Ward Christensen and Randy Suess develop the Computerized Bulletin Board System (CBBS) in Chicago. Opened to the public the following year, it is the first electronic message-posting network.

Christensen, a physicist by education and a mainframe programmer by profession, was an electronics hobbyist in his spare time. By the late 1970s he had become expert at programming computers to transfer files from one machine to another via modems and telephone lines.

Christensen and Suess lived in Chicago, where winters bring below-freezing temperatures and piles of snow, and in January 1978 there was plenty of indoor time for programming and fiddling with digital equipment. The idea had been building for awhile, and that winter they decided to devise a simple computer communication system. Christensen developed the software and Suess assembled the hardware.

On February 16, 1978, their system is complete; they name it the Computerized Bulletin Board System (CBBS).
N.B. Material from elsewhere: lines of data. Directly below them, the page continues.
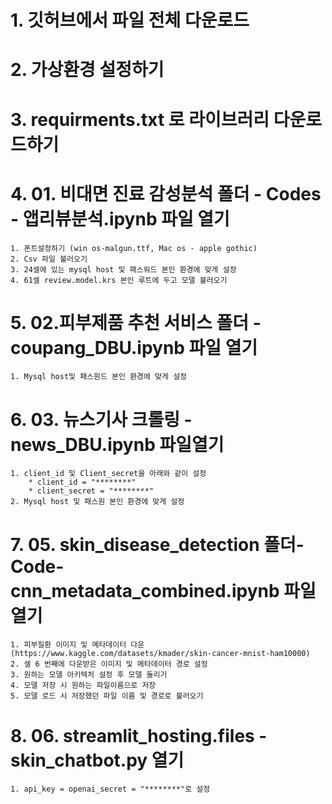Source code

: # 1. ﻿﻿﻿깃허브에서 파일 전체 다운로드
# 2. ﻿﻿﻿가상환경 설정하기
# 3. ﻿﻿﻿requirments.txt 로 라이브러리 다운로드하기
# 4. ﻿﻿﻿01. 비대면 진료 감성분석 폴더 - Codes - 앱리뷰분석.ipynb 파일 열기
    1. ﻿﻿﻿폰트설정하기 (win os-malgun.ttf, Mac os - apple gothic)
    2. ﻿﻿﻿Csv 파일 불러오기
    3. ﻿﻿﻿24셀에 있는 mysql host 및 패스워드 본인 환경에 맞게 설정
    4. ﻿﻿﻿61셀 review.model.krs 본인 루트에 두고 모델 불러오기
# 5. ﻿﻿﻿02.피부제품 추천 서비스 폴더 - coupang_DBU.ipynb 파일 열기
  	1. Mysql host및 패스원드 본인 환경에 맞게 설정
# 6. 03. 뉴스기사 크롤링 - news_DBU.ipynb 파일열기
    1. client_id 및 Client_secret을 아래와 같이 설정
        * ﻿﻿client_id = "********"
        * ﻿﻿client_secret = "********"
    2. Mysql host 및 패스원 본인 환경에 맞게 설정
# 7. 05. skin_disease_detection 폴더- Code- cnn_metadata_combined.ipynb 파일 열기
    1. ﻿﻿﻿피부질환 이미지 및 메타데이터 다운 (https://www.kaggle.com/datasets/kmader/skin-cancer-mnist-ham10000)
    2. ﻿﻿﻿셀 6 번째에 다운받은 이미지 및 메타데이터 경로 설정
    3. ﻿﻿﻿원하는 모델 아키텍처 설정 후 모델 돌리기
    4. ﻿﻿﻿모델 저장 시 원하는 파일이름으로 저장
    5. ﻿﻿﻿모델 로드 시 저장했던 파일 이름 및 경로로 불러오기
# 8. 06. streamlit_hosting.files - skin_chatbot.py 열기
  	1. api_key = openai_secret = "********"로 설정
When it finally goes online to the public in 1979, Christensen manages the system under the title "system operator" (soon shortened to "sysop"). CBBS operates like a virtual thumb-tack bulletin board. Participants can post messages to a public "board," and others can read and respond to those messages, creating an ongoing virtual discussion.

In November 1978 Christensen and Suess publish an article in Byte magazine, describing CBBS and outlining the technology for devising virtual bulletin boards. The article drums up interest in CBBS and gives others the opportunity to build their own systems.

Since the ARPAnet is still restricted to defense-funded institutions, CBBS is the first civilian experiment in creating virtual community (apart from time-sharing systems). In 1979 most individuals who own computers and modems -- or have access to and knowledge of computing hardware -- are computer hobbyists and scientists. So at first, most topics on CBBS hover within the realm of computers and electronic communication, but eventually the talk broadens.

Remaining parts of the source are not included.